*** Block opens ***
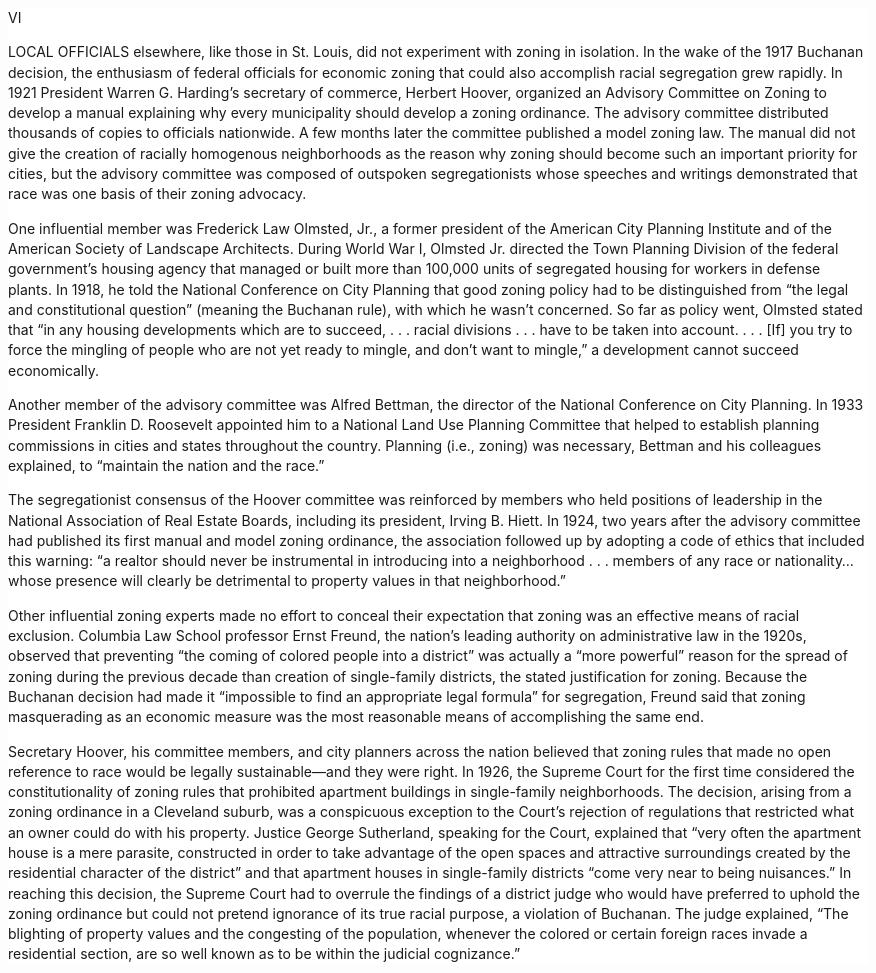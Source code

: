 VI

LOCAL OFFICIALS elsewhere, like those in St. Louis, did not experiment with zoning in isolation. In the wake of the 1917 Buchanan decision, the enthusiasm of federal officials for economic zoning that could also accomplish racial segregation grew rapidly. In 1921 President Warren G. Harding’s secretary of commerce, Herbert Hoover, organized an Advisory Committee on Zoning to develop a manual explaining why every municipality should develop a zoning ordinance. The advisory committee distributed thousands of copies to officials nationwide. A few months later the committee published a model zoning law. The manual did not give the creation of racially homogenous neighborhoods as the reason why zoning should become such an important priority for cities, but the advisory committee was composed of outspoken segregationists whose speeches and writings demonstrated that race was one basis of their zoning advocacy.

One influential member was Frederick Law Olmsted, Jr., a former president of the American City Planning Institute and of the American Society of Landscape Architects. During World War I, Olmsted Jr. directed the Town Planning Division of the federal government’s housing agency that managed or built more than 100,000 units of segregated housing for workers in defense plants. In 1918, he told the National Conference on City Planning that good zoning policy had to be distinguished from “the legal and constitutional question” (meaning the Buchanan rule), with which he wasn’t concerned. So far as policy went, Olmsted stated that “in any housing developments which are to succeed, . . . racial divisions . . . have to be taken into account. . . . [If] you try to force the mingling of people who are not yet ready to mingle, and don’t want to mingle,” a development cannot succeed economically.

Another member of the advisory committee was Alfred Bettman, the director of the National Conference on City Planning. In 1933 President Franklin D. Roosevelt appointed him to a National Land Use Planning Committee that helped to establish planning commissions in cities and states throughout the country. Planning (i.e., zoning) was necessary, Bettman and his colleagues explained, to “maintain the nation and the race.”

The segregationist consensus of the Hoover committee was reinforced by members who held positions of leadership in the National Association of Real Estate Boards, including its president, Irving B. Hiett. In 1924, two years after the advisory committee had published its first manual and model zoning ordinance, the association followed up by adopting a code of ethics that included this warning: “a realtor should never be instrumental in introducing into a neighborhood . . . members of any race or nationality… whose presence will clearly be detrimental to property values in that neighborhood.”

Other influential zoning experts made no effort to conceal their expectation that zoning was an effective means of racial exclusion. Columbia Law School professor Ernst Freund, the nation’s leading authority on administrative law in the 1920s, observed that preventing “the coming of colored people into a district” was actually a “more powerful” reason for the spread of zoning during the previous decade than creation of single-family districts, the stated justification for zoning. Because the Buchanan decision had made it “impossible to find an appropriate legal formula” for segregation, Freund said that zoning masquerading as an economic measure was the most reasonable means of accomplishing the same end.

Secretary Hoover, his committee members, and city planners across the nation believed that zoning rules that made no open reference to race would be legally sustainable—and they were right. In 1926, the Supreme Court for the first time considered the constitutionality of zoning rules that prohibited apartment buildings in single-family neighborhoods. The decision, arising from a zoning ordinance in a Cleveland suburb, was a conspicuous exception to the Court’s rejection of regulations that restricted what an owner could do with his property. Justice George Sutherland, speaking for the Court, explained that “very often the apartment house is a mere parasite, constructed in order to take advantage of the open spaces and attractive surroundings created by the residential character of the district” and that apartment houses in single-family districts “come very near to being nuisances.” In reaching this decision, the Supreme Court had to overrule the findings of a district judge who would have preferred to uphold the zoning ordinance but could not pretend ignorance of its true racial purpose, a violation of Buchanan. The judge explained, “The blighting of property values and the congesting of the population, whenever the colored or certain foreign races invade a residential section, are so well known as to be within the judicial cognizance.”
*** Block closes ***
Required action: Within the entries above, find the string "Planning" and return each line that holds it.

Response to this task:
One influential member was Frederick Law Olmsted, Jr., a former president of the American City Planning Institute and of the American Society of Landscape Architects. During World War I, Olmsted Jr. directed the Town Planning Division of the federal government’s housing agency that managed or built more than 100,000 units of segregated housing for workers in defense plants. In 1918, he told the National Conference on City Planning that good zoning policy had to be distinguished from “the legal and constitutional question” (meaning the Buchanan rule), with which he wasn’t concerned. So far as policy went, Olmsted stated that “in any housing developments which are to succeed, . . . racial divisions . . . have to be taken into account. . . . [If] you try to force the mingling of people who are not yet ready to mingle, and don’t want to mingle,” a development cannot succeed economically.
Another member of the advisory committee was Alfred Bettman, the director of the National Conference on City Planning. In 1933 President Franklin D. Roosevelt appointed him to a National Land Use Planning Committee that helped to establish planning commissions in cities and states throughout the country. Planning (i.e., zoning) was necessary, Bettman and his colleagues explained, to “maintain the nation and the race.”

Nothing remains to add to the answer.